The reliability calculation methodology remains the same as the optimal placement selection at HV. Table 8 presents the reliability calculation results using DIgSILENT, providing the system indices. This table contains data such as the scenario code indicating the placement combination (explained by Figure 10), the number of converters placed at the 115 kV and 13.8 kV voltage levels, and the composite system reliability indices, including SAIFI, SAIDI, ENS, and EIC. This table is collected according to the number of MV converters and sorted from the highest to the lowest objective function values.
From Table 8, it can be seen that the placement of all converters at 13.8 kV voltage will have the lowest objective function, and the placement of converters at 115 kV will have the highest objective function. This indicates that placing converters closer to the load improves reliability.
The results presented consider the reliability aspect only. The five best scenarios for each number of MV converters can be obtained from Table 8. A summary of the best scenarios is provided in Table 9. The five best scenarios also provide HV converters that are transformed into MV converters. From this summary, the priority of HV converters that can be converted into MV converters can also be determined. This can be identified by observing the transformation sequence of HV converters from the scenario with the fewest total MV converters. The priority order from these five best scenarios is as follows.
  • Area VI–2,
  • Area II,
  • Area I,
  • Area VI–1,
  • Area V.

5.4. Sensitivity of Converter Reliability

The previous analysis has shown the result by combining the HV and MV converters in the system. The reliability results follow the converter component data from Table 2 and Table 3. This section shows how impactful the number of redundancies in the converter is in the power system manner. Sensitivity analysis for HV and MV scenarios is summarized in Table 10 and Table 11. The redundancy of both converters will be varied from 0 to 4.
The sensitivity results of the number of redundancies show that with a decrease in availability, the system reliability index will increase. The percentage change in the system reliability index for variations in the number of redundancies tends to be greater for HV converters than for MV converters. This is due to their larger capacity and fewer numbers, making a single HV converter failure more impactful. Redundancy consideration becomes important for HV converters.
The change in the system index does not significantly vary with changes in the number of redundancies for each converter application. Changes in the number of redundancies will have a more significant impact on the availability of HV converters. When no redundancy is provided, availability immediately drops below 99%. However, changing the redundancy number does not alter the optimal results of the HV and MV converter combination. Scenarios with the highest total MV converters will still have the best reliability.

5.5. Economic Analysis

In the previous analysis, the best configuration is the most MV converter scenario. However, this did not consider an economic analysis, which is crucial to ensure the most optimal techno-economic solution. For cost comparison, two parameters are examined: investment cost and outage cost. The investment cost is annualized with an assumed interest rate of 10% and combined with the annual outage cost.
Table 12 provides the investment parameters for each HV converter with a capacity of 75 MVA over a project duration of 17 years (2025–2041). The cost of MV converters tends to be higher compared with the investment cost of HV converters. The investment cost per MVA for MV converters is varied against the investment cost of HV converters. This investment ratio will determine the number of converters at HV and MV terminals. The simulations are for the five best scenarios for each number of MV converters.
Figure 11 provides a summary result of the cost comparison in several line graphs. When the cost of converters at MV and HV is the same or in a 1:1 ratio, the scenario with all five HV converters converted to MV will be more advantageous due to the lowest outage cost. As the cost ratio increases to 1.1–1.4 times, only one HV converter needs to be converted to MV, resulting in four MV converters. There is no need for conversion from HV to MV when the cost ratio rises to 1.5 times. The investment cost variation provides different optimal configurations for HV and MV converters.

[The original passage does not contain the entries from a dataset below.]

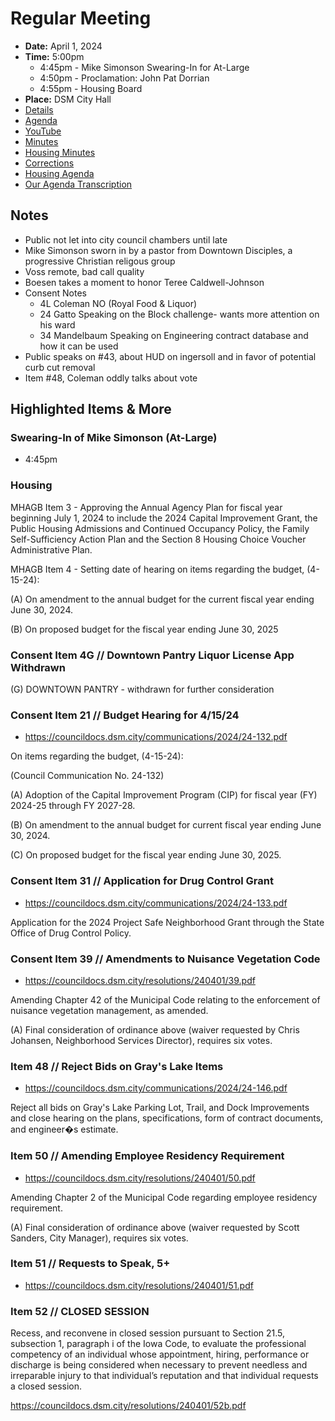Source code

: # Regular Meeting

- **Date:** April 1, 2024
- **Time:** 5:00pm
    - 4:45pm - Mike Simonson Swearing-In for At-Large
    - 4:50pm - Proclamation: John Pat Dorrian
    - 4:55pm - Housing Board
- **Place:** DSM City Hall
- [Details](https://www.dsm.city/citycouncil_detail_T60_R2825.php)
- [Agenda](https://councildocs.dsm.city/agendas/ag20240401.pdf)
- [YouTube](https://youtube.com/live/o2gilABhrGo)
- [Minutes](https://councildocs.dsm.city/minutes/as20240401.pdf)
- [Housing Minutes](https://councildocs.dsm.city/minutes/ms20240401.pdf)
- [Corrections](https://councildocs.dsm.city/corrections/20240401%20CAP.pdf)
- [Housing Agenda](https://councildocs.dsm.city/agendas/mg20240401.pdf)
- [Our Agenda Transcription](#/view/agenda~2024~transcription~04-01_RM)

## Notes

- Public not let into city council chambers until late
- Mike Simonson sworn in by a pastor from Downtown Disciples, a progressive Christian religous group
- Voss remote, bad call quality
- Boesen takes a moment to honor Teree Caldwell-Johnson
- Consent Notes
    - 4L Coleman NO (Royal Food & Liquor)
    - 24 Gatto Speaking on the Block challenge- wants more attention on his ward
    - 34 Mandelbaum Speaking on Engineering contract database and how it can be used
- Public speaks on #43, about HUD on ingersoll and in favor of potential curb cut removal 
- Item #48, Coleman oddly talks about vote

## Highlighted Items & More

### Swearing-In of Mike Simonson (At-Large)

- 4:45pm

### Housing

MHAGB Item 3 - Approving the Annual Agency Plan for fiscal year beginning July 1, 2024
to include the 2024 Capital Improvement Grant, the Public Housing
Admissions and Continued Occupancy Policy, the Family Self-Sufficiency
Action Plan and the Section 8 Housing Choice Voucher Administrative
Plan.

MHAGB Item 4 - Setting date of hearing on items regarding the budget, (4-15-24):

(A) On amendment to the annual budget for the current fiscal year ending June 30, 2024.

(B) On proposed budget for the fiscal year ending June 30, 2025

### Consent Item 4G // Downtown Pantry Liquor License App Withdrawn

(G) DOWNTOWN PANTRY - withdrawn for further consideration

### Consent Item 21 // Budget Hearing for 4/15/24

- https://councildocs.dsm.city/communications/2024/24-132.pdf

On items regarding the budget, (4-15-24):

(Council Communication No. 24-132)

(A) Adoption of the Capital Improvement Program (CIP) for fiscal year (FY) 2024-25 through FY 2027-28.

(B) On amendment to the annual budget for current fiscal year ending June 30, 2024.

(C) On proposed budget for the fiscal year ending June 30, 2025. 

### Consent Item 31 // Application for Drug Control Grant

- https://councildocs.dsm.city/communications/2024/24-133.pdf

Application for the 2024 Project Safe Neighborhood Grant through the State Office of Drug Control Policy. 

### Consent Item 39 // Amendments to Nuisance Vegetation Code

- https://councildocs.dsm.city/resolutions/240401/39.pdf

Amending Chapter 42 of the Municipal Code relating to the enforcement of nuisance vegetation management, as amended.

(A) Final consideration of ordinance above (waiver requested by Chris Johansen, Neighborhood Services Director), requires six votes. 

### Item 48 // Reject Bids on Gray's Lake Items

- https://councildocs.dsm.city/communications/2024/24-146.pdf

Reject all bids on Gray's Lake Parking Lot, Trail, and Dock Improvements and close hearing on the plans, specifications, form of contract documents, and engineer�s estimate. 

### Item 50 // Amending Employee Residency Requirement

- https://councildocs.dsm.city/resolutions/240401/50.pdf

Amending Chapter 2 of the Municipal Code regarding employee residency requirement.

(A) Final consideration of ordinance above (waiver requested by Scott Sanders, City Manager), requires six votes. 

### Item 51 // Requests to Speak, 5+

- https://councildocs.dsm.city/resolutions/240401/51.pdf

### Item 52 // CLOSED SESSION
 
Recess, and reconvene in closed session pursuant to Section 21.5, subsection 1, 
paragraph i of the Iowa Code, to evaluate the professional competency of an 
individual whose appointment, hiring, performance or discharge is being considered 
when necessary to prevent needless and irreparable injury to that individual’s 
reputation and that individual requests a closed session. 

https://councildocs.dsm.city/resolutions/240401/52b.pdf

5.6. Sensitivity of Interruption Cost

The interruption cost used in the previous analysis was based on IEEE standards for industrial loads. However, in the case of industrial systems in Indonesia, interruption costs may be different. Studies in [52,53] have calculated the value of lost load (VoLL) for the Java–Madura–Bali power system. The highest VoLL for industrial consumers was estimated at IDR 67,446.75 per kWh, equivalent to USD 4.12 per kWh.
A sensitivity analysis of interruption costs was conducted to assess its impact on decision-making regarding the placement of HV and MV converters. Sensitivity was analyzed at USD 5/kW, USD 10/kW, and USD 15/kW for one hour. These values were used as multipliers based on the IEEE Std. The interruption costs for each sensitivity value are shown in Figure 12.

5.6.1. Interruption Cost Sensitivity I

Figure 13 provides the cost comparison graph of USD 5 per kW interruption cost for one hour. It can be observed that the NPV decreases by approximately USD 50 million from the previous result. When the prices of HV and MV converters are at a 1:1 ratio, the scenario where all five HV converters are converted to MV is more advantageous, as it yields the lowest NPV. As the price ratio increases to 1.1, converting one HV converter to MV still results in the lowest NPV. However, at a ratio of 1.2, converting HV converters to MV converters becomes unprofitable.

5.6.2. Interruption Cost Sensitivity II

Figure 14 provides the cost comparison graph of USD 10 per kW interruption cost for one hour. When the prices of HV and MV converters are at a 1:1 ratio, the scenario where all five HV converters are converted to MV is more advantageous, as it yields the lowest NPV. As the price ratio increases to 1.1, converting one HV converter to MV still results in the lowest NPV. Converting the HV converter to the MV converter becomes uneconomical when the price ratio increases to 1.3.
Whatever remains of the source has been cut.